==== MATERIAL SHOWN

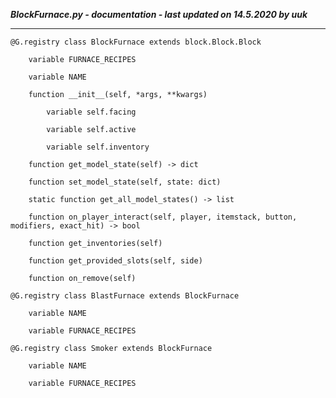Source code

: ***BlockFurnace.py - documentation - last updated on 14.5.2020 by uuk***
___

    @G.registry class BlockFurnace extends block.Block.Block

        variable FURNACE_RECIPES

        variable NAME

        function __init__(self, *args, **kwargs)

            variable self.facing

            variable self.active

            variable self.inventory

        function get_model_state(self) -> dict

        function set_model_state(self, state: dict)

        static function get_all_model_states() -> list

        function on_player_interact(self, player, itemstack, button, modifiers, exact_hit) -> bool

        function get_inventories(self)

        function get_provided_slots(self, side)

        function on_remove(self)

    @G.registry class BlastFurnace extends BlockFurnace

        variable NAME

        variable FURNACE_RECIPES

    @G.registry class Smoker extends BlockFurnace

        variable NAME

        variable FURNACE_RECIPES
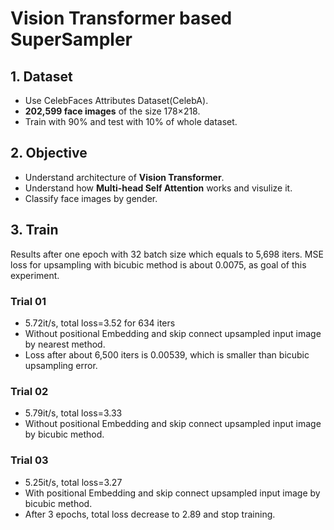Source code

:# Vision Transformer based SuperSampler

## 1. Dataset
- Use CelebFaces Attributes Dataset(CelebA).
- **202,599 face images** of the size 178×218.
- Train with 90% and test with 10% of whole dataset.

## 2. Objective
- Understand architecture of **Vision Transformer**.
- Understand how **Multi-head Self Attention** works and visulize it.
- Classify face images by gender.

## 3. Train
Results after one epoch with 32 batch size which equals to 5,698 iters. MSE loss for upsampling with bicubic method is about 0.0075, as goal of this experiment.

### Trial 01
- 5.72it/s, total loss=3.52 for 634 iters
- Without positional Embedding and skip connect upsampled input image by nearest method.
- Loss after about 6,500 iters is 0.00539, which is smaller than bicubic upsampling error.

### Trial 02
- 5.79it/s, total loss=3.33
- Without positional Embedding and skip connect upsampled input image by bicubic method.

### Trial 03
- 5.25it/s, total loss=3.27
- With positional Embedding and skip connect upsampled input image by bicubic method.
- After 3 epochs, total loss decrease to 2.89 and stop training.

========

» ACTIVITY:
Using the records above, copy all lines that include the word "images".

» EXERCISE SOLUTION:
- **202,599 face images** of the size 178×218.
- Classify face images by gender.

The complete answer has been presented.